Here. It is, perhaps, instructive to see how these matters look to scholars in other fields. A brief excerpt:
The guest editors say they’re “shocked and chagrined” at the editors-in-chiefs’ “insults.” Reasonably so. Having read the article in question [Barbara Forrest's], Beckwith’s reply, and the exchanges among the editors, I’m appalled too to learn that the tender sensibilities of ID supporters have been permitted to deform scholarly circles.
If such interventions had taken place in a journal of the humanities and social sciences, everyone in the academy would be, ought to be, up in arms. Same here. Sauce, goose, gander, QED.
ADDENDUM: Hilary Kornblith (U Mass/Amherst) also makes some extremely perceptive remarks in the comments here in reply to what seemed to me a rather feeble partial defense of the Synthese EICs by John Turri (Waterloo); here is Kornblith:
If I submit an article to a journal for publication, there are all sorts of reasons why they might decide either to reject it or to ask for revisions. Let’s focus on the issue of tone, since that is what’s at issue at Synthese. Suppose I submit an article which an editor wishes to publish, but the tone is somehow found wanting. There’s a wide range of reasonable views, I believe, about what tone is appropriate, and it’s a good thing that different journal editors have different views about this. And if, for some reason, the tone of a submitted piece doesn’t meet the standards a journal editor finds appropriate, then he or she might ask that the paper be revised in accordance with his or her concerns. Once that is done—assuming the author is willing to make revisions—the editor must decide whether to publish the paper. And if the journal editor’s standards fit into that wide range of reasonable views, then whatever decision the editor makes would be fine. What would not be fine, I believe, is to publish the paper and then include an editorial remark commenting that the tone is inappropriate. Authors have a reasonable expectation that their work, if accepted for publication, will not be accompanied by an editorial statement indicating deficiencies of any sort. Editors who believe that there are deficiencies which make publication inappropriate should fail to publish the paper. But if they decide that the paper meets their standards for publication, any remaining doubts they may have should be kept to themselves. Publishing editorial criticism of a paper which has been accepted falls very far outside the bounds of acceptable editorial conduct.
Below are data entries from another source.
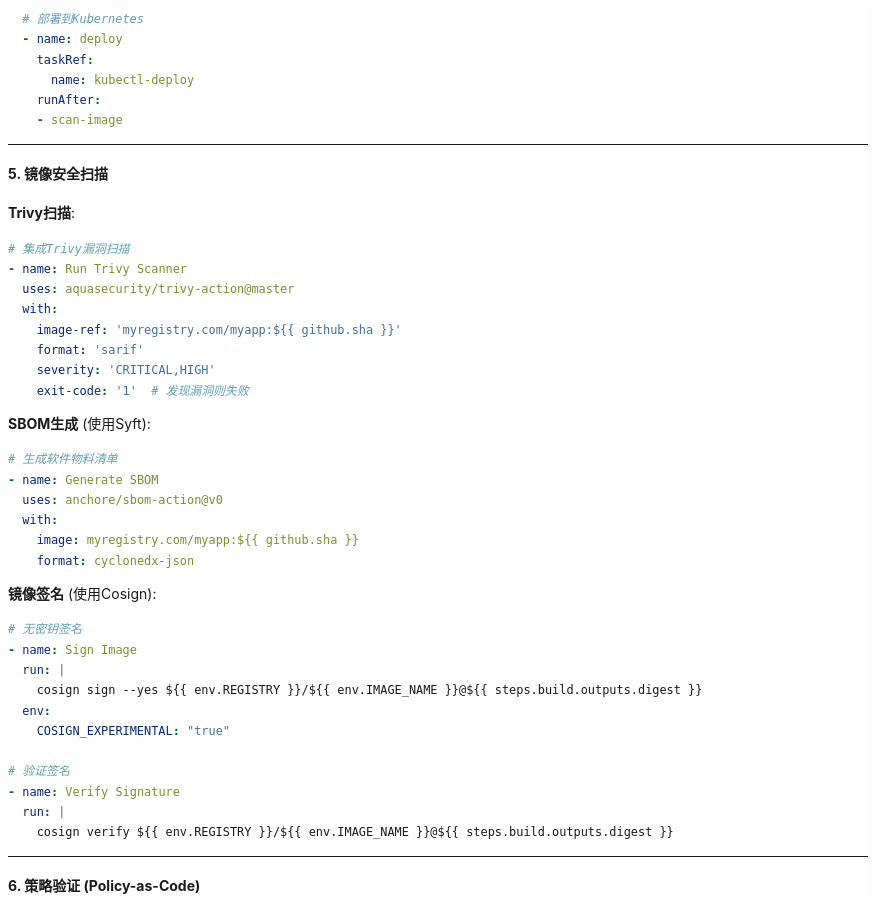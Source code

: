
 ```yaml
  # 部署到Kubernetes
  - name: deploy
    taskRef:
      name: kubectl-deploy
    runAfter:
    - scan-image
```

---

#### 5. 镜像安全扫描

**Trivy扫描**:

```yaml
# 集成Trivy漏洞扫描
- name: Run Trivy Scanner
  uses: aquasecurity/trivy-action@master
  with:
    image-ref: 'myregistry.com/myapp:${{ github.sha }}'
    format: 'sarif'
    severity: 'CRITICAL,HIGH'
    exit-code: '1'  # 发现漏洞则失败
```

**SBOM生成** (使用Syft):

```yaml
# 生成软件物料清单
- name: Generate SBOM
  uses: anchore/sbom-action@v0
  with:
    image: myregistry.com/myapp:${{ github.sha }}
    format: cyclonedx-json
```

**镜像签名** (使用Cosign):

```yaml
# 无密钥签名
- name: Sign Image
  run: |
    cosign sign --yes ${{ env.REGISTRY }}/${{ env.IMAGE_NAME }}@${{ steps.build.outputs.digest }}
  env:
    COSIGN_EXPERIMENTAL: "true"

# 验证签名
- name: Verify Signature
  run: |
    cosign verify ${{ env.REGISTRY }}/${{ env.IMAGE_NAME }}@${{ steps.build.outputs.digest }}
```

---

#### 6. 策略验证 (Policy-as-Code)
It does not help if the editorial remarks are of a more general sort, indicating only that there are problems somewhere in a particular issue of the journal, without naming names.... [B]y making very general remarks about problems with the issue, the editors do thereby call into question the appropriateness of the various contributions. If the editors thought that some of the contributors were guilt-free, why would they want to do this? And wouldn’t each of the contributors rightly feel aggrieved? This is not what authors sign up for when they contribute to a journal. Accept a paper or reject it. Bring whatever standards to bear that you think appropriate as an editor. But don’t accept a paper and then call its credentials, of whatever sort, into question. I have no trouble understanding why someone would think that when editors behave in this sort of way, their journal should be subject to very severe consequences....
Finally, there is the very serious issue about the pressures which the editors were subjected to and the extent to which their response was a product of those pressures. You bend over backwards to explain how there might be no problems here. I certainly believe that, in general, one ought to give people the benefit of the doubt. But the problem here was directly raised with the editors, and their response merely sidesteps all of the important issues. When this sort of thing happens, it does seem to me that one is no longer deserving of the benefit of the doubt. Indeed, it does seem to me that it is no longer reasonable to believe, under these circumstances, that all is well. I don’t understand why, given all that has happened here, you aren’t more upset by what has gone on.